[Start of section]

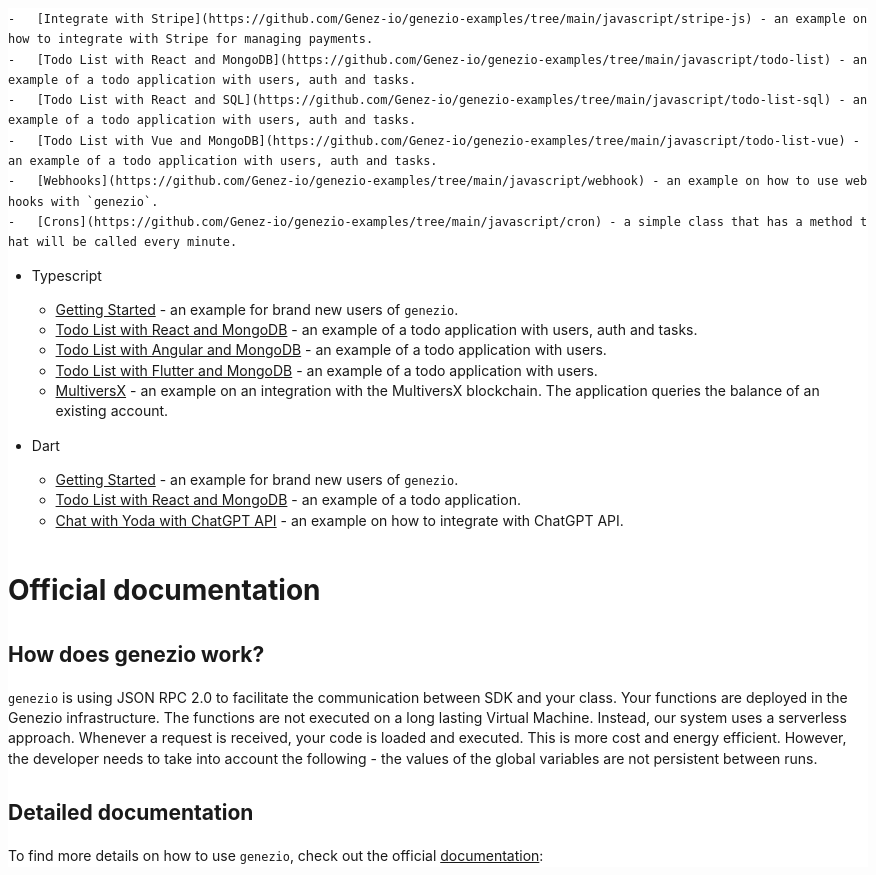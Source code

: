     -   [Integrate with Stripe](https://github.com/Genez-io/genezio-examples/tree/main/javascript/stripe-js) - an example on how to integrate with Stripe for managing payments.
    -   [Todo List with React and MongoDB](https://github.com/Genez-io/genezio-examples/tree/main/javascript/todo-list) - an example of a todo application with users, auth and tasks.
    -   [Todo List with React and SQL](https://github.com/Genez-io/genezio-examples/tree/main/javascript/todo-list-sql) - an example of a todo application with users, auth and tasks.
    -   [Todo List with Vue and MongoDB](https://github.com/Genez-io/genezio-examples/tree/main/javascript/todo-list-vue) - an example of a todo application with users, auth and tasks.
    -   [Webhooks](https://github.com/Genez-io/genezio-examples/tree/main/javascript/webhook) - an example on how to use webhooks with `genezio`.
    -   [Crons](https://github.com/Genez-io/genezio-examples/tree/main/javascript/cron) - a simple class that has a method that will be called every minute.

-   Typescript

    -   [Getting Started](https://github.com/Genez-io/genezio-examples/tree/main/typescript/getting-started) - an example for brand new users of `genezio`.
    -   [Todo List with React and MongoDB](https://github.com/Genez-io/genezio-examples/tree/main/typescript/todo-list) - an example of a todo application with users, auth and tasks.
    -   [Todo List with Angular and MongoDB](https://github.com/Genez-io/genezio-examples/tree/main/typescript/todo-list-angular) - an example of a todo application with users.
    -   [Todo List with Flutter and MongoDB](https://github.com/Genez-io/genezio-examples/tree/main/typescript/todo-list-angular) - an example of a todo application with users.
    -   [MultiversX](https://github.com/Genez-io/genezio-examples/tree/main/typescript/multiversx) - an example on an integration with the MultiversX blockchain. The application queries the balance of an existing account.

-   Dart
    -   [Getting Started](https://github.com/Genez-io/genezio-examples/tree/main/dart/getting-started) - an example for brand new users of `genezio`.
    -   [Todo List with React and MongoDB](https://github.com/Genez-io/genezio-examples/tree/main/dart/todo-list-react-typescript) - an example of a todo application.
    -   [Chat with Yoda with ChatGPT API](https://github.com/Genez-io/genezio-examples/tree/main/dart/chat-with-yoda-chatgpt) - an example on how to integrate with ChatGPT API.

# Official documentation

## How does genezio work?

`genezio` is using JSON RPC 2.0 to facilitate the communication between SDK and your class. Your functions are deployed in the Genezio infrastructure. The functions are not executed on a long lasting Virtual Machine. Instead, our system uses a serverless approach. Whenever a request is received, your code is loaded and executed. This is more cost and energy efficient. However, the developer needs to take into account the following - the values of the global variables are not persistent between runs.

## Detailed documentation

To find more details on how to use `genezio`, check out the official [documentation](https://genez.io/docs):
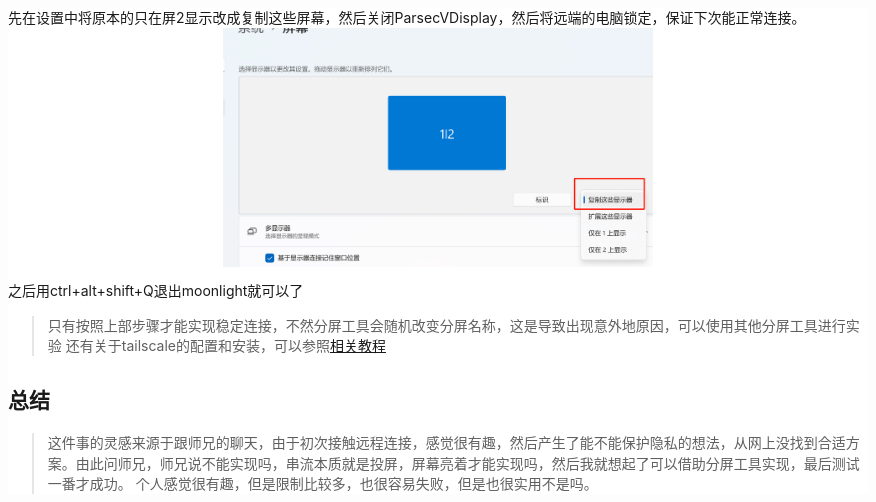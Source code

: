 先在设置中将原本的只在屏2显示改成复制这些屏幕，然后关闭ParsecVDisplay，然后将远端的电脑锁定，保证下次能正常连接。
<img src="/assets/images/a-magical-remote-solution/p3.png" alt="remote" style="width: 50%; height: auto; display: block; margin-left: auto; margin-right: auto;">

之后用ctrl+alt+shift+Q退出moonlight就可以了

> 只有按照上部步骤才能实现稳定连接，不然分屏工具会随机改变分屏名称，这是导致出现意外地原因，可以使用其他分屏工具进行实验
> 还有关于tailscale的配置和安装，可以参照[相关教程](https://blog.csdn.net/as_your_heart/article/details/132413150)

## 总结

> 这件事的灵感来源于跟师兄的聊天，由于初次接触远程连接，感觉很有趣，然后产生了能不能保护隐私的想法，从网上没找到合适方案。由此问师兄，师兄说不能实现吗，串流本质就是投屏，屏幕亮着才能实现吗，然后我就想起了可以借助分屏工具实现，最后测试一番才成功。
> 个人感觉很有趣，但是限制比较多，也很容易失败，但是也很实用不是吗。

[End of section]

**What you should do:** When a line in the listing above holds the word "auth", copy it.

**Result for this task:**
    -   [Todo List with React and MongoDB](https://github.com/Genez-io/genezio-examples/tree/main/javascript/todo-list) - an example of a todo application with users, auth and tasks.
    -   [Todo List with React and SQL](https://github.com/Genez-io/genezio-examples/tree/main/javascript/todo-list-sql) - an example of a todo application with users, auth and tasks.
    -   [Todo List with Vue and MongoDB](https://github.com/Genez-io/genezio-examples/tree/main/javascript/todo-list-vue) - an example of a todo application with users, auth and tasks.
    -   [Todo List with React and MongoDB](https://github.com/Genez-io/genezio-examples/tree/main/typescript/todo-list) - an example of a todo application with users, auth and tasks.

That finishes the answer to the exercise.